Boo Friggin' Hoo. If they want to be reunited with the deported illegals, all they have to do is call ICE and they can arrange to provide transportation.
Mexican supremacists, crypto-fascist Greens, media shills, and cheap-labor profiteers join hands, strike up Kumbaya, scream "racists!" and cry crocodile tears for the deported criminals.
But try bringing in ten million Africans or ten million Chinese as a riposte to the illegal "immigrant rights" crowd, and you will see who the real racists are.
Let's let in 10 million Russians or Indians and see how the apostles of "immigrant rights" react to that.
The title is wrong. It should be "Scared Workers Stay Away," not "Scared Workers Stay Home," since their home is not really in this country. I wish the scared workers would GO HOME.
"Scared Smithfield workers stay home"
This headline makes no sense. If they were staying at "home," they wouldn't be in Smithfield, they'd be in Mexico or whatever.
It's parody. You need to make one of the pubbies.
What does the union care? Illegal dues spend just as well as legal dues. In fact better because chances are they will be arrested and deported meaning the Union will not have to cough up his pension money.
Perhaps I'm naive, but - assuming that you ARE here legally - isn't it fairly easy to prove that you're here legally? 60 days seems a but excessive - even replacing a lost Soc Sec card can't take that long.
That's assuming that the workers are on the books. A BIG assumption.
From my limited understanding of - for instance - the roofing industry, "questionable" workers are paid cash - no insurance, no worker's comp needed. You get hurt? Too bad. Plenty more workers where you came from.
When those costs are taken out of the mix, it makes it hard for an honest employer to compete. That's why I think that the ICE agents are going after the wrong people. So they deported 21. There's still millions to go. BUT - if they go after the employer that hired these illegals - now that's hitting them where it hurts.
Going by the sound of the article, IMHO, there's no way management could NOT know what's going on. This isn't just a college student that overstayed their visa. When this many people are involved, it's a conscious decision to hire illegals and those involved need to be punished to the full extent of the law.
This is a way to deal with illegal immigration after they are here. So what is wrong with policing the borders to prevent illegal immigration in the first place?
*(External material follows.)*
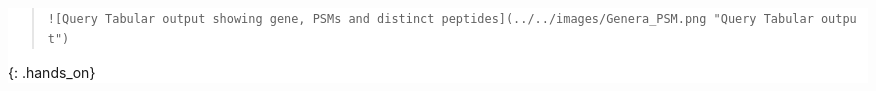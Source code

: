 >     ![Query Tabular output showing gene, PSMs and distinct peptides](../../images/Genera_PSM.png "Query Tabular output")
>
{: .hands_on}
Packing houses in the midwest have many immigrant workers. It is common to have postings in the plant in Spanish and Vietnamese. Most of the Vietnamese are likely legal immigrants. What about the others?
There is protest (also healthy) solution to deal with the Smithfields and other packers hiring illegals - buy naturally raised beef, pork or poultry from a farmer and find a local butcher to process it for your freezer.
"...as cheaply as possible by paying illegal immigrants incredibly low wages knowing full well that they can't bitch and moan to authorities. So what if we are tunneling beneath the American economy further weakening the base it stands on, we provide the jobs Americans aren't willing to do and we are getting fabulously wealthy on the backs of these illegals."
"Hey, if they are going to bypass immigration laws, why can't we bypass minimum wage laws?" -Smithfield Rep.
Smithfield...another brand name to avoid from now on.